◆ **What you will do**: This task calls for copying every line of the records that includes the word "modelo".

━━━ Record set

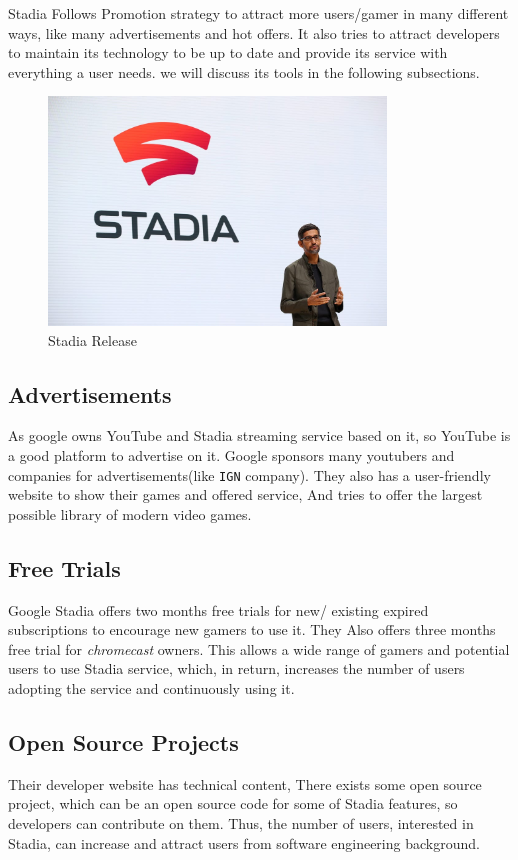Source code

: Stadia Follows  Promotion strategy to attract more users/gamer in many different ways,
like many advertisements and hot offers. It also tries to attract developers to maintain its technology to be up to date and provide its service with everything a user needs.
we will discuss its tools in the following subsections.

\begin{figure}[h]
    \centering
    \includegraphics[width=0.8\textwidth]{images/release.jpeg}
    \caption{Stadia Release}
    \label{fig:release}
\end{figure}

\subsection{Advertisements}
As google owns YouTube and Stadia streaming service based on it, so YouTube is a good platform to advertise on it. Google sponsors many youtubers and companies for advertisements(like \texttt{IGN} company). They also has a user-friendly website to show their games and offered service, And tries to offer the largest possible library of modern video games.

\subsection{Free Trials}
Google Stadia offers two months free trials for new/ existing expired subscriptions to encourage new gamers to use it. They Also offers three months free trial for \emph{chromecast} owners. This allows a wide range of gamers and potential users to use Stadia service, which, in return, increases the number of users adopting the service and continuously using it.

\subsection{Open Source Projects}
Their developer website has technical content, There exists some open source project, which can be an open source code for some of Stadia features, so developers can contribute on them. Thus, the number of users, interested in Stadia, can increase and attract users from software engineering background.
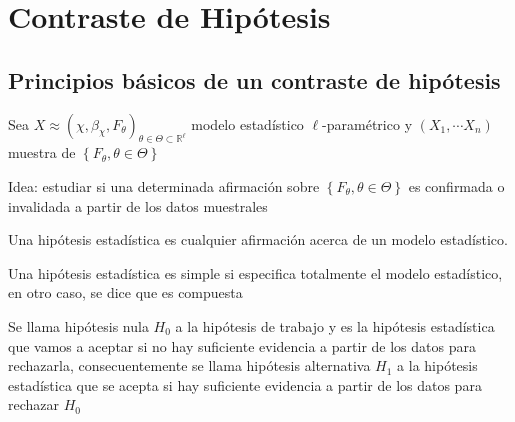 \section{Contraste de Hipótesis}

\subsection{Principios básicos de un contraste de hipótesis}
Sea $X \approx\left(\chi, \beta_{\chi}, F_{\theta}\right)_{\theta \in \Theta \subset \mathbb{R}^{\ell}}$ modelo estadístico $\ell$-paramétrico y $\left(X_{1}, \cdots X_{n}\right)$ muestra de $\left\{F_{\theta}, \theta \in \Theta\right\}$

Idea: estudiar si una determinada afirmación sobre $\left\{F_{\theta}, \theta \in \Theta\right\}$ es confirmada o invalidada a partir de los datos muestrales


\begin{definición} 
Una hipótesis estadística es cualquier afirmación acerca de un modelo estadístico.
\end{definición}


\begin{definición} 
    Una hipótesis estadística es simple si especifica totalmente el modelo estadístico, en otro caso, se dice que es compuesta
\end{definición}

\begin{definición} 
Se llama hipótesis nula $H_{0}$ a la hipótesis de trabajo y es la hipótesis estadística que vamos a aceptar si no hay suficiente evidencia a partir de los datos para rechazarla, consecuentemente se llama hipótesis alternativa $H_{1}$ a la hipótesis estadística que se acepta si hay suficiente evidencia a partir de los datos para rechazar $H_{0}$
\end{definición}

━━━━━━

◆ **Exercise response**:
Sea $X \approx\left(\chi, \beta_{\chi}, F_{\theta}\right)_{\theta \in \Theta \subset \mathbb{R}^{\ell}}$ modelo estadístico $\ell$-paramétrico y $\left(X_{1}, \cdots X_{n}\right)$ muestra de $\left\{F_{\theta}, \theta \in \Theta\right\}$
Una hipótesis estadística es cualquier afirmación acerca de un modelo estadístico.
    Una hipótesis estadística es simple si especifica totalmente el modelo estadístico, en otro caso, se dice que es compuesta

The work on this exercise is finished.